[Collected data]
====

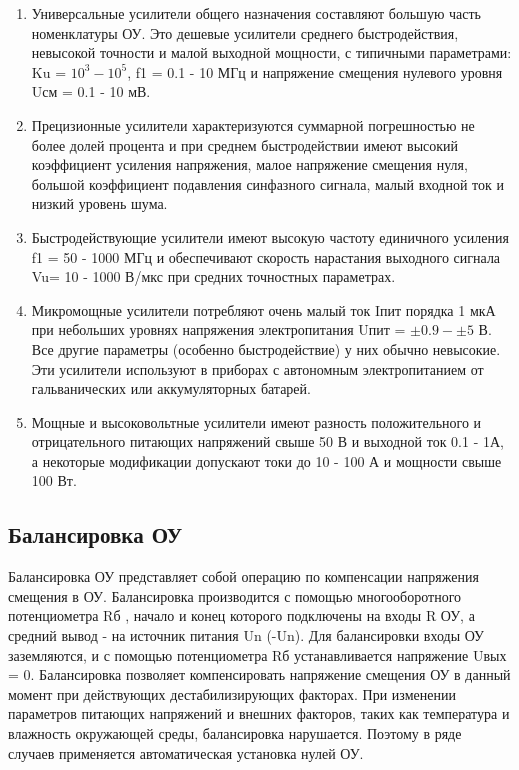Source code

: \documentclass[unicode, 12pt, a4paper, oneside]{article}
\begin{document}
\begin{enumerate}
\item Универсальные усилители общего назначения составляют большую часть номенклатуры ОУ. Это дешевые усилители среднего быстродействия, невысокой точности и малой выходной мощности, с  типичными параметрами: Ku = $10^{3} - 10^{5}$, f1 = 0.1 - 10 МГц и напряжение смещения нулевого уровня Uсм = 0.1 - 10 мВ.
\item Прецизионные усилители характеризуются суммарной погрешностью не более долей процента и при среднем быстродействии имеют высокий коэффициент усиления напряжения, малое напряжение смещения нуля, большой коэффициент подавления синфазного сигнала, малый входной ток и низкий уровень шума.
\item Быстродействующие усилители имеют высокую частоту единичного усиления f1 = 50 - 1000 МГц и обеспечивают скорость нарастания выходного сигнала Vu= 10 - 1000 В/мкс при средних точностных параметрах.
\item Микромощные усилители потребляют очень малый ток Iпит порядка 1 мкА при небольших уровнях напряжения электропитания Uпит = $\pm 0.9 - \pm 5$ В. Все другие параметры (особенно быстродействие) у них обычно невысокие. Эти усилители используют в приборах с автономным электропитанием от гальванических или аккумуляторных батарей.
\item Мощные и высоковольтные усилители имеют разность положительного и отрицательного питающих напряжений свыше 50 В и выходной ток 0.1 - 1А, а некоторые модификации допускают токи до 10 - 100 А и мощности свыше 100 Вт.
\end{enumerate}

\subsection*{Балансировка ОУ}

Балансировка ОУ представляет собой операцию по компенсации напряжения смещения в ОУ. Балансировка производится с помощью многооборотного потенциометра Rб , начало и конец которого подключены на входы R ОУ, а средний вывод - на источник питания Un (-Un). Для балансировки входы ОУ заземляются, и с помощью потенциометра Rб устанавливается напряжение Uвых = 0. Балансировка позволяет компенсировать напряжение смещения ОУ в данный момент при действующих дестабилизирующих факторах. При изменении параметров питающих напряжений и внешних факторов, таких как температура и влажность окружающей среды, балансировка нарушается. Поэтому в ряде случаев применяется автоматическая установка нулей ОУ.
\end{document}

====

[EXERCISE REQUIREMENTS] Please repeat all of the entries above word for word, but drop any pictures.

[PROBLEM SOLUTION]
Source code

: \documentclass[unicode, 12pt, a4paper, oneside]{article}
\begin{document}
\begin{enumerate}
\item Универсальные усилители общего назначения составляют большую часть номенклатуры ОУ. Это дешевые усилители среднего быстродействия, невысокой точности и малой выходной мощности, с  типичными параметрами: Ku = $10^{3} - 10^{5}$, f1 = 0.1 - 10 МГц и напряжение смещения нулевого уровня Uсм = 0.1 - 10 мВ.
\item Прецизионные усилители характеризуются суммарной погрешностью не более долей процента и при среднем быстродействии имеют высокий коэффициент усиления напряжения, малое напряжение смещения нуля, большой коэффициент подавления синфазного сигнала, малый входной ток и низкий уровень шума.
\item Быстродействующие усилители имеют высокую частоту единичного усиления f1 = 50 - 1000 МГц и обеспечивают скорость нарастания выходного сигнала Vu= 10 - 1000 В/мкс при средних точностных параметрах.
\item Микромощные усилители потребляют очень малый ток Iпит порядка 1 мкА при небольших уровнях напряжения электропитания Uпит = $\pm 0.9 - \pm 5$ В. Все другие параметры (особенно быстродействие) у них обычно невысокие. Эти усилители используют в приборах с автономным электропитанием от гальванических или аккумуляторных батарей.
\item Мощные и высоковольтные усилители имеют разность положительного и отрицательного питающих напряжений свыше 50 В и выходной ток 0.1 - 1А, а некоторые модификации допускают токи до 10 - 100 А и мощности свыше 100 Вт.
\end{enumerate}

\subsection*{Балансировка ОУ}

Балансировка ОУ представляет собой операцию по компенсации напряжения смещения в ОУ. Балансировка производится с помощью многооборотного потенциометра Rб , начало и конец которого подключены на входы R ОУ, а средний вывод - на источник питания Un (-Un). Для балансировки входы ОУ заземляются, и с помощью потенциометра Rб устанавливается напряжение Uвых = 0. Балансировка позволяет компенсировать напряжение смещения ОУ в данный момент при действующих дестабилизирующих факторах. При изменении параметров питающих напряжений и внешних факторов, таких как температура и влажность окружающей среды, балансировка нарушается. Поэтому в ряде случаев применяется автоматическая установка нулей ОУ.
\end{document}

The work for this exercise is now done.